> **YOUR TASK**:
Needed from the entries below: every line that holds the word "exploiting".

*** Opening of MATERIAL SHOWN ***

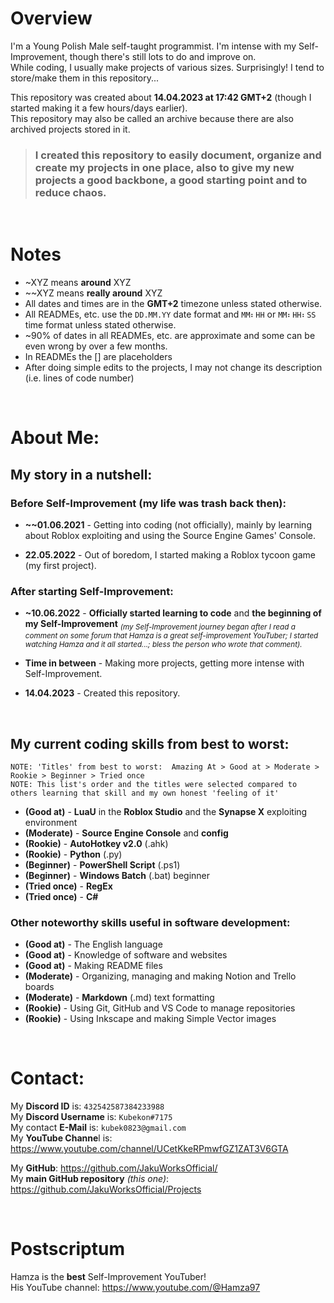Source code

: # Overview
I'm a Young Polish Male self-taught programmist. I'm intense with my Self-Improvement, though there's still lots to do and improve on. <br>
While coding, I usually make projects of various sizes. Surprisingly! I tend to store/make them in this repository...<br>

This repository was created about **14.04.2023 at 17:42 GMT+2** (though I started making it a few hours/days earlier).<br>
This repository may also be called an archive because there are also archived projects stored in it.


>### I created this repository to easily document, organize and create my projects in one place, also to give my new projects a good backbone, a good starting point and to reduce chaos.


<br>


# Notes
- ~XYZ means **around** XYZ
- ~\~XYZ means **really around** XYZ
- All dates and times are in the **GMT+2** timezone unless stated otherwise.
- All READMEs, etc. use the `DD.MM.YY` date format and `MM⠆HH` or `MM⠆HH⠆SS` time format unless stated otherwise.
- ~90% of dates in all READMEs, etc. are approximate and some can be even wrong by over a few months. 
- In READMEs the [] are placeholders
- After doing simple edits to the projects, I may not change its description (i.e. lines of code number)


<br>


# About Me:


## My story in a nutshell:

### Before Self-Improvement (my life was trash back then):
 - **~\~01.06.2021** - Getting into coding (not officially), mainly by learning about Roblox exploiting and using the Source Engine Games' Console.
  
 - **22.05.2022** - Out of boredom, I started making a Roblox tycoon game (my first project).

### After starting Self-Improvement:
 - **~10.06.2022** - **Officially started learning to code** and **the beginning of my Self-Improvement** <sub>*(my Self-Improvement journey began after I read a comment on some forum that Hamza is a great self-improvement YouTuber; I started watching Hamza and it all started...; bless the person who wrote that comment).*</sub>
  
 - **Time in between** - Making more projects, getting more intense with Self-Improvement.
  
 - **14.04.2023** - Created this repository.


<br>


## My current coding skills from best to worst:
`NOTE: 'Titles' from best to worst:  Amazing At > Good at > Moderate > Rookie > Beginner > Tried once` <br>
`NOTE: This list's order and the titles were selected compared to others learning that skill and my own honest 'feeling of it'`
- **(Good at)** - **LuaU** in the **Roblox Studio** and the **Synapse X** exploiting environment
- **(Moderate)** - **Source Engine Console** and **config**
- **(Rookie)** - **AutoHotkey v2.0** (.ahk)
- **(Rookie)** - **Python** (.py)
- **(Beginner)** - **PowerShell Script** (.ps1)
- **(Beginner)** - **Windows Batch** (.bat) beginner
- **(Tried once)** - **RegEx**
- **(Tried once)** - **C#**

### Other noteworthy skills useful in software development:
  - **(Good at)** - The English language
  - **(Good at)** - Knowledge of software and websites
  - **(Good at)** - Making README files
  - **(Moderate)** - Organizing, managing and making Notion and Trello boards
  - **(Moderate)** - **Markdown** (.md) text formatting
  - **(Rookie)** - Using Git, GitHub and VS Code to manage repositories
  - **(Rookie)** - Using Inkscape and making Simple Vector images


<br>


# Contact:
My **Discord ID** is: `432542587384233988` <br>
My **Discord Username** is: `Kubekon#7175` <br>
My contact **E-Mail** is: `kubek0823@gmail.com` <br>
My **YouTube Channe**l is: https://www.youtube.com/channel/UCetKkeRPmwfGZ1ZAT3V6GTA

My **GitHub**: https://github.com/JakuWorksOfficial/ <br>
My **main GitHub repository** *(this one)*: https://github.com/JakuWorksOfficial/Projects


<br>


# Postscriptum
Hamza is the **best** Self-Improvement YouTuber! <br>
His YouTube channel: https://www.youtube.com/@Hamza97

*** Close of MATERIAL SHOWN ***

> **ANSWER TO THIS PROBLEM**:
 - **~\~01.06.2021** - Getting into coding (not officially), mainly by learning about Roblox exploiting and using the Source Engine Games' Console.
- **(Good at)** - **LuaU** in the **Roblox Studio** and the **Synapse X** exploiting environment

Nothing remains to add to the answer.